— EXERCISE OBJECTIVE —
Once the line containing "Mongodb is used" is found, please set it down along with each following line, exactly, to the end of the material.

<<<<

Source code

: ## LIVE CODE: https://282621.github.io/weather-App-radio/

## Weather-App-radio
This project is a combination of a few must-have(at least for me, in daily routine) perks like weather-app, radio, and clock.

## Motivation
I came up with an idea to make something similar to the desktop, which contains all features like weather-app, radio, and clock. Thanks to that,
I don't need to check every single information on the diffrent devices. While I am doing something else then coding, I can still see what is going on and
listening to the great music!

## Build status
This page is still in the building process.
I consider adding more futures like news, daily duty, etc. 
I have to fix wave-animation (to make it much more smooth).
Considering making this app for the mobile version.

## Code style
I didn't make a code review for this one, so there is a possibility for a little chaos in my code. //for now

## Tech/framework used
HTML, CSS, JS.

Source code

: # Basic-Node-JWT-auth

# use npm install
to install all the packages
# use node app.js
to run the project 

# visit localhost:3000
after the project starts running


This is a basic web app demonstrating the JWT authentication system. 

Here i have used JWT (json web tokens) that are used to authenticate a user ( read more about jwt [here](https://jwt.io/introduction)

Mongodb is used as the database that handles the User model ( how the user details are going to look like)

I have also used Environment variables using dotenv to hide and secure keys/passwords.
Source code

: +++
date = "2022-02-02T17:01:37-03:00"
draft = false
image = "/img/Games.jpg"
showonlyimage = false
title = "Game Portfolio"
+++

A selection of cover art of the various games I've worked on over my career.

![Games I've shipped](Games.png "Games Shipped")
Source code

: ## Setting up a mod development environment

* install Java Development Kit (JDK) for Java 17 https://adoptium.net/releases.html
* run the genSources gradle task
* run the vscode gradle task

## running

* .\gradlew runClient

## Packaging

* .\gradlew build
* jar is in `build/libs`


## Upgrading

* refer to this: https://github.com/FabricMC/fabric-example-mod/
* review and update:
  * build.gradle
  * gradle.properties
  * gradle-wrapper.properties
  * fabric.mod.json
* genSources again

>>>>

— ANSWER BOX —
Mongodb is used as the database that handles the User model ( how the user details are going to look like)

I have also used Environment variables using dotenv to hide and secure keys/passwords.
Source code

: +++
date = "2022-02-02T17:01:37-03:00"
draft = false
image = "/img/Games.jpg"
showonlyimage = false
title = "Game Portfolio"
+++

A selection of cover art of the various games I've worked on over my career.

![Games I've shipped](Games.png "Games Shipped")
Source code

: ## Setting up a mod development environment

* install Java Development Kit (JDK) for Java 17 https://adoptium.net/releases.html
* run the genSources gradle task
* run the vscode gradle task

## running

* .\gradlew runClient

## Packaging

* .\gradlew build
* jar is in `build/libs`


## Upgrading

* refer to this: https://github.com/FabricMC/fabric-example-mod/
* review and update:
  * build.gradle
  * gradle.properties
  * gradle-wrapper.properties
  * fabric.mod.json
* genSources again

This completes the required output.